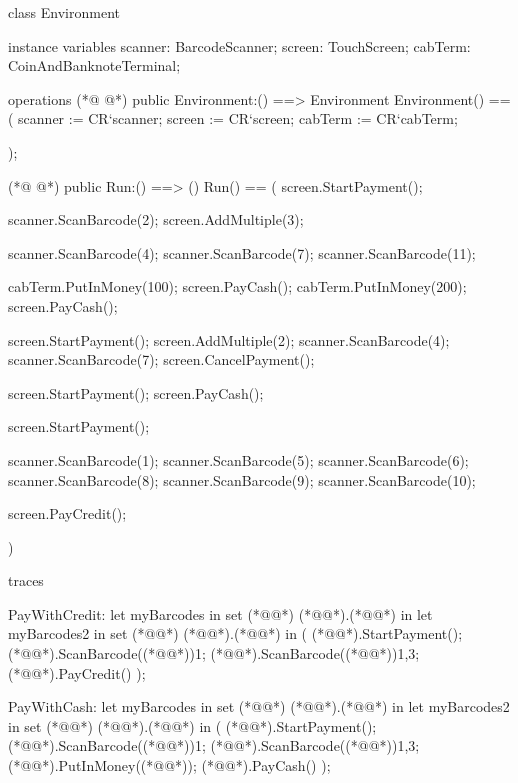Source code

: \begin{vdmpp}
class Environment

instance variables
  scanner: BarcodeScanner;
  screen: TouchScreen;
  cabTerm: CoinAndBanknoteTerminal;

operations
(*@
\label{Environment:9}
@*)
 public Environment:() ==> Environment
 Environment() == 
  (
   scanner := CR`scanner;
   screen := CR`screen;
   cabTerm := CR`cabTerm;
   
  );
  
(*@
\label{Run:18}
@*)
 public Run:() ==> ()
 Run() ==
 (
  screen.StartPayment();
  
  scanner.ScanBarcode(2);
  screen.AddMultiple(3);
  
  scanner.ScanBarcode(4);
  scanner.ScanBarcode(7);
  scanner.ScanBarcode(11);
  
  cabTerm.PutInMoney(100);
  screen.PayCash();
  cabTerm.PutInMoney(200);
  screen.PayCash();
  
  screen.StartPayment();
  screen.AddMultiple(2);
  scanner.ScanBarcode(4);
  scanner.ScanBarcode(7);
  screen.CancelPayment();
  
  screen.StartPayment();
  screen.PayCash();
  
  
  screen.StartPayment();
  
  scanner.ScanBarcode(1);
  scanner.ScanBarcode(5);
  scanner.ScanBarcode(6);
  scanner.ScanBarcode(8);
  scanner.ScanBarcode(9);
  scanner.ScanBarcode(10);
  
  screen.PayCredit();
 
 )

traces

PayWithCredit: 
 let myBarcodes in set (*@@*) (*@@*).(*@@*)
 in
  let myBarcodes2 in set (*@@*) (*@@*).(*@@*)
  in
  (
   (*@@*).StartPayment();
   (*@@*).ScanBarcode((*@@*)){1};
   (*@@*).ScanBarcode((*@@*)){1,3};
   (*@@*).PayCredit()
  );


PayWithCash: 
 let myBarcodes in set (*@@*) (*@@*).(*@@*)
 in
  let myBarcodes2 in set (*@@*) (*@@*).(*@@*)
  in
  (
   (*@@*).StartPayment();
   (*@@*).ScanBarcode((*@@*)){1};
   (*@@*).ScanBarcode((*@@*)){1,3};
   (*@@*).PutInMoney((*@@*));
   (*@@*).PayCash()
  );
       

\end{vdmpp}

● Task prompt: The answer should match the data above word for word, with no pictures in it.

● Result of the exercise:
Source code

: \begin{vdmpp}
class Environment

instance variables
  scanner: BarcodeScanner;
  screen: TouchScreen;
  cabTerm: CoinAndBanknoteTerminal;

operations
(*@
\label{Environment:9}
@*)
 public Environment:() ==> Environment
 Environment() == 
  (
   scanner := CR`scanner;
   screen := CR`screen;
   cabTerm := CR`cabTerm;
   
  );
  
(*@
\label{Run:18}
@*)
 public Run:() ==> ()
 Run() ==
 (
  screen.StartPayment();
  
  scanner.ScanBarcode(2);
  screen.AddMultiple(3);
  
  scanner.ScanBarcode(4);
  scanner.ScanBarcode(7);
  scanner.ScanBarcode(11);
  
  cabTerm.PutInMoney(100);
  screen.PayCash();
  cabTerm.PutInMoney(200);
  screen.PayCash();
  
  screen.StartPayment();
  screen.AddMultiple(2);
  scanner.ScanBarcode(4);
  scanner.ScanBarcode(7);
  screen.CancelPayment();
  
  screen.StartPayment();
  screen.PayCash();
  
  
  screen.StartPayment();
  
  scanner.ScanBarcode(1);
  scanner.ScanBarcode(5);
  scanner.ScanBarcode(6);
  scanner.ScanBarcode(8);
  scanner.ScanBarcode(9);
  scanner.ScanBarcode(10);
  
  screen.PayCredit();
 
 )

traces

PayWithCredit: 
 let myBarcodes in set (*@@*) (*@@*).(*@@*)
 in
  let myBarcodes2 in set (*@@*) (*@@*).(*@@*)
  in
  (
   (*@@*).StartPayment();
   (*@@*).ScanBarcode((*@@*)){1};
   (*@@*).ScanBarcode((*@@*)){1,3};
   (*@@*).PayCredit()
  );


PayWithCash: 
 let myBarcodes in set (*@@*) (*@@*).(*@@*)
 in
  let myBarcodes2 in set (*@@*) (*@@*).(*@@*)
  in
  (
   (*@@*).StartPayment();
   (*@@*).ScanBarcode((*@@*)){1};
   (*@@*).ScanBarcode((*@@*)){1,3};
   (*@@*).PutInMoney((*@@*));
   (*@@*).PayCash()
  );
       

\end{vdmpp}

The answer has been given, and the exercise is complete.